Well the Grand Prix maintained its record of holding races in horrible regimes. The little island of Bahrain is just the most recent example, but there were the races in Apartheid South Africa and Fascist Spain of yesteryear. It was good to find updates in the mainstream, just a glimpse at the courageous pro-democracy movement: particularly the ongoing hunger strike by Abdulhadi al-Khawaja. The most recent protests and deaths at the hands of the police forces have received much more attention than they would have otherwise. The repression in Bahrain now has John Yates, once a candidate for the top job in the Met, to defend the House of Khalifa. Well, you've got to pay the mortgage somehow! On top of this, King Hamad has been invited to dine at the celebrations of the Queen's Jubilee. All of this comes over a year since the Saudi intervention in Bahrain was waged. The intervention embodied the West's anxiety at the prospect of democracy in the Middle East.
First it was Bahrain, then it was Libya. By then, Ben Ali and Mubarak had been swept away by the revolutionary contagion spreading rapidly from country to country. You can say it was oil in Libya, but you can't simply say that about Bahrain. The island isn't simply a major oil-producer unlike it's neighbours. There is a reason that the US Fifth Fleet is stationed in Bahrain, it is well situated to defend the status quo. In the West the fear was that the uprising would establish a Shi'ite dominated state in the Gulf. This would go far to undermine the Arab facade of US client-states which keep a friendly hand on the oil spigot. It could mean a new ally for Iran, not to mention give ideas to the Shi'ite dominated eastern province of Saudi Arabia. This is at a time when the Iraqi government is looking to avoid another war with Iran and instead wants stable relations. Meanwhile a civil war rages in Syria with the Ba'ath Party just about clinging to power, its talons bloody as ever.

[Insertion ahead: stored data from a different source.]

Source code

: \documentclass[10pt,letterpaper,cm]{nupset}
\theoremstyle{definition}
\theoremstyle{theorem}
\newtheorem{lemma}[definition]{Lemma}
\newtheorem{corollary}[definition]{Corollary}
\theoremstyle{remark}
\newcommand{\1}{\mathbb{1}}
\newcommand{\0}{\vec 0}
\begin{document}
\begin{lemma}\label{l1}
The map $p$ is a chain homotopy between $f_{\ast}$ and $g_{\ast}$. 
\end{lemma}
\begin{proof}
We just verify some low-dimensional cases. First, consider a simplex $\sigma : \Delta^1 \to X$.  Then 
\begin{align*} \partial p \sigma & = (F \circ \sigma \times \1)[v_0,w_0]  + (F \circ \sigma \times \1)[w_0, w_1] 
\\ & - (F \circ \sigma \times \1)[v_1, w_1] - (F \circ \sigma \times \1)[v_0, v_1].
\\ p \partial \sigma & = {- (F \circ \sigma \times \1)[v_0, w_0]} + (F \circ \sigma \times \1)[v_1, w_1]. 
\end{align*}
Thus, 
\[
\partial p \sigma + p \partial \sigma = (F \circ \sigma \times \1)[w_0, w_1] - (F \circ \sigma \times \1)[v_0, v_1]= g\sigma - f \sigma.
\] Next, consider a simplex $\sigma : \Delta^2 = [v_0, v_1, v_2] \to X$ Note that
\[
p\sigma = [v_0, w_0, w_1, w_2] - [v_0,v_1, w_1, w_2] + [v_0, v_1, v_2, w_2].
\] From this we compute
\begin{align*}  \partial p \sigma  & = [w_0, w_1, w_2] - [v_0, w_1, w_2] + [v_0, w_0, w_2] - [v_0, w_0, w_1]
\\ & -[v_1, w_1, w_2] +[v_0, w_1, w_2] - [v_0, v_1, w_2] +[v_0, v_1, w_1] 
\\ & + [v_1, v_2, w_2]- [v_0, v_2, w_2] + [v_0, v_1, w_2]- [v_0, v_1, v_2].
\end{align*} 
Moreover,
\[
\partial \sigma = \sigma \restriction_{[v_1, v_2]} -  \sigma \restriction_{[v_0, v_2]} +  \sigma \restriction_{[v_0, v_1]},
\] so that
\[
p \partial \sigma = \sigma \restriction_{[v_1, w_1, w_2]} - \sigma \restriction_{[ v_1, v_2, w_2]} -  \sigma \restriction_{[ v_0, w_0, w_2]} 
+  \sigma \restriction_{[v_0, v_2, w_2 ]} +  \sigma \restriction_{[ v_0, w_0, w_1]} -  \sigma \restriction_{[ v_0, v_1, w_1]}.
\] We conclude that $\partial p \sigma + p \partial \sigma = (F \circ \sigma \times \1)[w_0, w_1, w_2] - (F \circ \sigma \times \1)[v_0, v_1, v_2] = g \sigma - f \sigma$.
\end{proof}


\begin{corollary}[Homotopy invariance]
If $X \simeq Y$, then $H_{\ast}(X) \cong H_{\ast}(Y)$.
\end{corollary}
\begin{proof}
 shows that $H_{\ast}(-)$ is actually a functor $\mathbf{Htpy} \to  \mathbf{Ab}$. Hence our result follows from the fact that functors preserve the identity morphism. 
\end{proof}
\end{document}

As with the violent repressions in Syria and Libya, the reason given in Bahrain was to defend the nation from 'foreign interference'. Similarly, in Egypt, Mubarak had anti-Semitic propaganda distributed as he called on Bibi Netanyahu to send the IDF into Tahrir Square. By then it was too late to save the tyrant, the military shunted Mubarak out of office hoping to buy-off the opposition. Meanwhile the Israeli political class watched with great unease as the US gave up on blocking elections in Egypt after it became impossible to save the dictator. And for good reason, Egypt has been a vital US proxy since Sadat dragged the country into a tacit alliance with Israel in the 1970s. By then Sadat had already imposed market reforms which destroyed the country's middle-class and opened the door to corruption. After the rebellions of 2011 suppressed, the serious question for the House of Khalifa is how to reformulate the old order.

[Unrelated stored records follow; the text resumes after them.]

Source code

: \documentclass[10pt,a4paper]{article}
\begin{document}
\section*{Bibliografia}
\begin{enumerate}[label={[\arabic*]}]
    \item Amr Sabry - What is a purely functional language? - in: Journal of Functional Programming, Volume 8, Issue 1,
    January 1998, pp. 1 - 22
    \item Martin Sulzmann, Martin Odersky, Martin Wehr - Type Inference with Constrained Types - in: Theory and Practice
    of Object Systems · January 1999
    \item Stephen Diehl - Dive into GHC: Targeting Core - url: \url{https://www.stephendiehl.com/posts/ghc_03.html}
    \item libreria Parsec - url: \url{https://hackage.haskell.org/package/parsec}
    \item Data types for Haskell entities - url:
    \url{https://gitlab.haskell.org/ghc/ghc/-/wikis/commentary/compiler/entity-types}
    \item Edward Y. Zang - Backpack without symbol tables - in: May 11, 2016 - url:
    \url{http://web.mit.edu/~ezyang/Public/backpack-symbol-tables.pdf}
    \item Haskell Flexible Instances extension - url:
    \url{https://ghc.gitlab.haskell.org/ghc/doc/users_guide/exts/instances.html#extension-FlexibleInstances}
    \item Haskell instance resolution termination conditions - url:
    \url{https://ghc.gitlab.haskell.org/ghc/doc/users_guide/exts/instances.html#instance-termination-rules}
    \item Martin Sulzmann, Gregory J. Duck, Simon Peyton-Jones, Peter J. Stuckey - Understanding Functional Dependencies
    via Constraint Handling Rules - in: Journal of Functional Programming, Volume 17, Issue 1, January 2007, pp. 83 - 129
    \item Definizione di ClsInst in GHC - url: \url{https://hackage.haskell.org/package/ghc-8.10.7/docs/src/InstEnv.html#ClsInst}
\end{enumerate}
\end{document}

Ironically, it was in eastern Arabia that a esoteric Ismaili sect set out to build a society based on reason and equality. By 899 the Qarmatians had established a utopian republic in what is now Bahrain. Its system of governance consisted of a council of six with a chief who was the first among equals. Out of a millenarian fervour the Qarmatians sacked Mecca in 930, stealing the Black Stone and dumping dead pilgrims in the Well of Zamzam. The Qarmatians may have first attempted to redirect the pilgrimage away from Mecca before holding it for ransom. Whatever the case, over 20 years later, the Black Stone was left shattered in the Great Mosque of Kufa in Iraq. The opportunity to seize control had come for the Qarmatians from the aftermath of the slave rebellion in Basra, which raged from 869 to 883 and had left Baghdad diminished in power. Hundreds of thousands of slaves participated as the rebels held that the most qualified man should reign - even if he is a black slave.

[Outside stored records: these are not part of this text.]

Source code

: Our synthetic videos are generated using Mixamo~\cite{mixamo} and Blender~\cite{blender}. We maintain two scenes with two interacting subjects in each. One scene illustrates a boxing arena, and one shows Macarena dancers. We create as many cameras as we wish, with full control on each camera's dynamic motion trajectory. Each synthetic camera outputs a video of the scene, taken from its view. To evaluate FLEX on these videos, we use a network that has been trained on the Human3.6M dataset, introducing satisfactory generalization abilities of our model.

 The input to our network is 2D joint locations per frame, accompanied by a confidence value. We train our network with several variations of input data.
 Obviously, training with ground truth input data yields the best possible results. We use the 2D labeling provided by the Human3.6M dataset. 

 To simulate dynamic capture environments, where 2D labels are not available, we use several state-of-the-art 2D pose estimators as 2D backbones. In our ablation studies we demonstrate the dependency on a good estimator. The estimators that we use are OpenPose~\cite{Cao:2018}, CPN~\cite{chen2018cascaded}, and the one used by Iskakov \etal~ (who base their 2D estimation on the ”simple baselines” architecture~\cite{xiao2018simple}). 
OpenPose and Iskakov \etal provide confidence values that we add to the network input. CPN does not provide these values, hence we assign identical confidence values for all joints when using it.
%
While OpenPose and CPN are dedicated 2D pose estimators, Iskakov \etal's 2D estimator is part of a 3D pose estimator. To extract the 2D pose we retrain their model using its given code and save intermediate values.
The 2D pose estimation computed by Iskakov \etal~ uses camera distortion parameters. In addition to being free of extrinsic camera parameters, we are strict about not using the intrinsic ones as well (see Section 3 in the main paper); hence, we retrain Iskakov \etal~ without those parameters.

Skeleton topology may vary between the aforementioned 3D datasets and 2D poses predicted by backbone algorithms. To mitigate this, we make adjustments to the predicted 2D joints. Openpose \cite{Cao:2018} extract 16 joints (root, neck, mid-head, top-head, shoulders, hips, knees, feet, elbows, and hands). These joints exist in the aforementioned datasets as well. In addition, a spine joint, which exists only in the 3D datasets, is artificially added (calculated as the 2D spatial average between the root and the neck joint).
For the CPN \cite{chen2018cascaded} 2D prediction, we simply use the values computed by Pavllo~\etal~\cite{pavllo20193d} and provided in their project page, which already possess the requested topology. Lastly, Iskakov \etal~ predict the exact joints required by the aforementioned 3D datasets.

Even in recent history, Bahrain has seen uprisings and significant protest over the last 20 years for democracy with the state managing to fend-off each successive wave of opposition. Given that Bahrain is an important artery to the heart of capitalism in the Middle East, it may mean that the GCC itself has to been shaken up sufficiently to bring about democratic change. This would mean serious change in Saudi Arabia, Qatar, Oman, Kuwait and the UAE. Notice there has been no regime change and no reform in any of these states. The repression was swift to prevent any serious opposition from even appearing on the streets. This is where most of the power in the region is concentrated, the epicentre of capital accumulation from an unsustainable energy trade. The Arab Spring has shaken a rotten status quo in the region to its core, but has yet to fundamentally change the Middle East. This isn't to say that it has been a failure, far from it, it means that it has to go further.